Given records: Begin

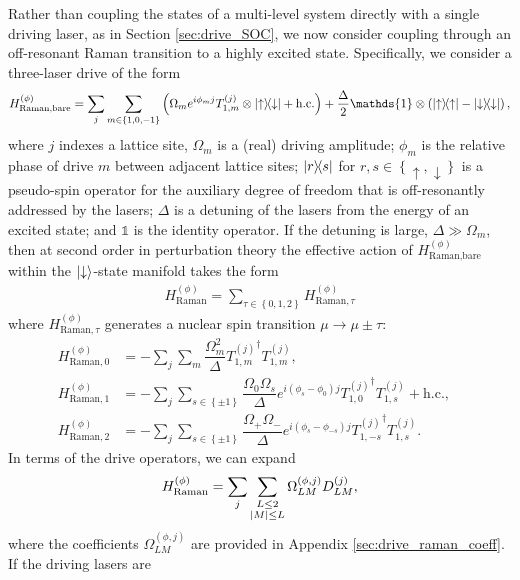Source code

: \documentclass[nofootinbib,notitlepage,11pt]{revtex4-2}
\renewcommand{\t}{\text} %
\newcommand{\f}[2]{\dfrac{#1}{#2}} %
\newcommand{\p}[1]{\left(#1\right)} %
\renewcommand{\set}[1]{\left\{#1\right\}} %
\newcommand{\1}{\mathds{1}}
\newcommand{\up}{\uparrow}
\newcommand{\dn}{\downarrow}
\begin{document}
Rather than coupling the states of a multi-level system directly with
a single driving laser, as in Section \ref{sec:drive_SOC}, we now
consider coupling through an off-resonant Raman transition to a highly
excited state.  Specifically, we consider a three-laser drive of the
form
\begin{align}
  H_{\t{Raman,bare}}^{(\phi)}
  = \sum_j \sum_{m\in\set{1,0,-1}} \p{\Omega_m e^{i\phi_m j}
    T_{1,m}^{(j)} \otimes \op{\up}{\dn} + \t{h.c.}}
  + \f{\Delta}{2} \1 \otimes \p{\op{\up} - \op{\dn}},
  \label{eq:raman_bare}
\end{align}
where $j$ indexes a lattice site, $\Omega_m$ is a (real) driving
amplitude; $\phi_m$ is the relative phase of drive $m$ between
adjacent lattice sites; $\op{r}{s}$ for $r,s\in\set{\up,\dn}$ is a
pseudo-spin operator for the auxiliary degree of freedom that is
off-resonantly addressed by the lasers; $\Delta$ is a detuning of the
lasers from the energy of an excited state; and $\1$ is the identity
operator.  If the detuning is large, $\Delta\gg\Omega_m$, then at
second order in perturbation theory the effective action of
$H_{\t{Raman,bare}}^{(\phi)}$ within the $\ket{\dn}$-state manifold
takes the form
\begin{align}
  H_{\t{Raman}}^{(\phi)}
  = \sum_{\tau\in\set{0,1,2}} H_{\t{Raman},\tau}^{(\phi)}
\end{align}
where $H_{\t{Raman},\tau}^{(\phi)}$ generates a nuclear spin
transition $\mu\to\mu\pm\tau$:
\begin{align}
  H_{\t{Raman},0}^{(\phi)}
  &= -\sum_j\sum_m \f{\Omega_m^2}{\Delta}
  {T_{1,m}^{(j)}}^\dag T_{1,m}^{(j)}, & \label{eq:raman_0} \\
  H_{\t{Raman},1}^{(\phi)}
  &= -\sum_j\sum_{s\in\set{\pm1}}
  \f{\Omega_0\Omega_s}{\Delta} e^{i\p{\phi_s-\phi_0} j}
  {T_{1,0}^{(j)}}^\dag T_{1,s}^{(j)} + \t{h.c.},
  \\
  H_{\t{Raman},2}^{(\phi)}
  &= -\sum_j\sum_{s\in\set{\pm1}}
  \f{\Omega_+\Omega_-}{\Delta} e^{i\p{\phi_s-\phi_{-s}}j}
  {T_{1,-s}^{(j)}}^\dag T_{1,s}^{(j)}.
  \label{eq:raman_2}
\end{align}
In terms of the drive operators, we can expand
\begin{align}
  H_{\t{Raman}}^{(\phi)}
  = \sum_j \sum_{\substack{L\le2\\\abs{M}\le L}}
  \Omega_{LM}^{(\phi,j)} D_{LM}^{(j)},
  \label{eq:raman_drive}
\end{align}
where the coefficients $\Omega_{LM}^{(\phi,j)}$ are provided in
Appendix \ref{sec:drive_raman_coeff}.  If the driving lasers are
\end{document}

Given records: End
Given records: Begin

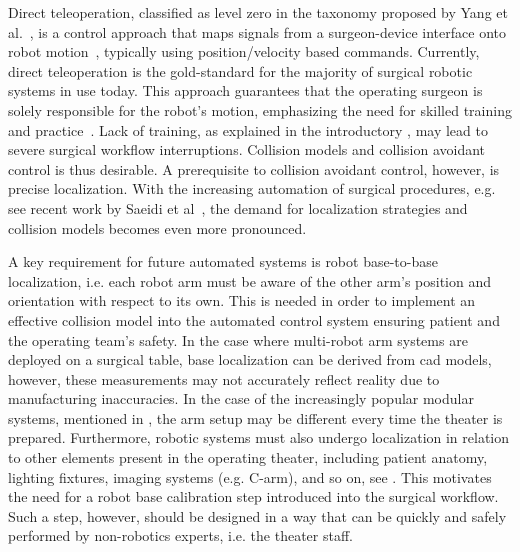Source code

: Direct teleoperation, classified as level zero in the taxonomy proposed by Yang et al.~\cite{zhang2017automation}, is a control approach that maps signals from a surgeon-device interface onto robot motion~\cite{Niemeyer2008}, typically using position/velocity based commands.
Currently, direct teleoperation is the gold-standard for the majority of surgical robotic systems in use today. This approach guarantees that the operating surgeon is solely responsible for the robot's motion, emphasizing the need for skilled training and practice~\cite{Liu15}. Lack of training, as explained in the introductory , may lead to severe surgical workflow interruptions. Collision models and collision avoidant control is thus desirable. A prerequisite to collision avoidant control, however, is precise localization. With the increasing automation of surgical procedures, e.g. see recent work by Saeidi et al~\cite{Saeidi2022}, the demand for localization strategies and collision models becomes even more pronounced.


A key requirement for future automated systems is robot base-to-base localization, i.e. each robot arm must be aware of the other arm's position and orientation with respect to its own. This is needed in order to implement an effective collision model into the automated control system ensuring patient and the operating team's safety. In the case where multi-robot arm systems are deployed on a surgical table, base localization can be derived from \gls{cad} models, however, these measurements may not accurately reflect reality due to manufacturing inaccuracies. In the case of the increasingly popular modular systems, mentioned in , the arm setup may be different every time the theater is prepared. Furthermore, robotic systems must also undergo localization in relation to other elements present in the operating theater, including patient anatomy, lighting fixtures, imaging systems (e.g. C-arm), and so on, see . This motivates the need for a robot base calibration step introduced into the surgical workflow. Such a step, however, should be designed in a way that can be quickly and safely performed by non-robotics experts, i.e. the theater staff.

Given records: End
Given records: Begin

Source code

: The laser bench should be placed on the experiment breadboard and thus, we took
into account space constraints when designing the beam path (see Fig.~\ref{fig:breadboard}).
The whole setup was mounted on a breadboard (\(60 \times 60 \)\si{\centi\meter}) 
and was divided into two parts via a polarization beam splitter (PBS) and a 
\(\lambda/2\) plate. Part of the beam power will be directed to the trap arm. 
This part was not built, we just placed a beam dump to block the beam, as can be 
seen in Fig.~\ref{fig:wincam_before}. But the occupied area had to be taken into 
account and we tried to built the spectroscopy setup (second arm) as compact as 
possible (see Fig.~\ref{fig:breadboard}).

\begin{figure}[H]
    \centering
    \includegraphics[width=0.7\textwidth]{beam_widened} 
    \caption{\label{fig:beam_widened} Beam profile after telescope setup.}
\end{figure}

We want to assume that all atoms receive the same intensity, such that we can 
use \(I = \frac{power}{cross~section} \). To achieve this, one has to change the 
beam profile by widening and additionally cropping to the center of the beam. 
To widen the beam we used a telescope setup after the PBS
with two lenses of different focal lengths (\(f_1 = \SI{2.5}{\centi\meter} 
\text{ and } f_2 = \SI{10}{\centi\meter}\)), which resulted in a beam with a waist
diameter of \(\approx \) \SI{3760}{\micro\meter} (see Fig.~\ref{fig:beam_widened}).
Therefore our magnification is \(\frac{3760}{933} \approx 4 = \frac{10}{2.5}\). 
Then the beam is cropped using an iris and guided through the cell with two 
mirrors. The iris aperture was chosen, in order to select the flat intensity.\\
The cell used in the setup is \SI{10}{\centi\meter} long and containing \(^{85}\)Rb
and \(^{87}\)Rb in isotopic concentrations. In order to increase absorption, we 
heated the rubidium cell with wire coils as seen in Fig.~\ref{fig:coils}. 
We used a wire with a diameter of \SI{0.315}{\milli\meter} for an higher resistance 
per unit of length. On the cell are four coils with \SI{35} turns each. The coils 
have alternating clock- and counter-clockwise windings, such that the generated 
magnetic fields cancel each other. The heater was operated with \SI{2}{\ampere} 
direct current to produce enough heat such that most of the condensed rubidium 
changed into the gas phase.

Given records: End

* [Description of the task]:
Now copy each line of the entries that mentions "motion".

* [Result for this exercise]:
: Direct teleoperation, classified as level zero in the taxonomy proposed by Yang et al.~\cite{zhang2017automation}, is a control approach that maps signals from a surgeon-device interface onto robot motion~\cite{Niemeyer2008}, typically using position/velocity based commands.
Currently, direct teleoperation is the gold-standard for the majority of surgical robotic systems in use today. This approach guarantees that the operating surgeon is solely responsible for the robot's motion, emphasizing the need for skilled training and practice~\cite{Liu15}. Lack of training, as explained in the introductory , may lead to severe surgical workflow interruptions. Collision models and collision avoidant control is thus desirable. A prerequisite to collision avoidant control, however, is precise localization. With the increasing automation of surgical procedures, e.g. see recent work by Saeidi et al~\cite{Saeidi2022}, the demand for localization strategies and collision models becomes even more pronounced.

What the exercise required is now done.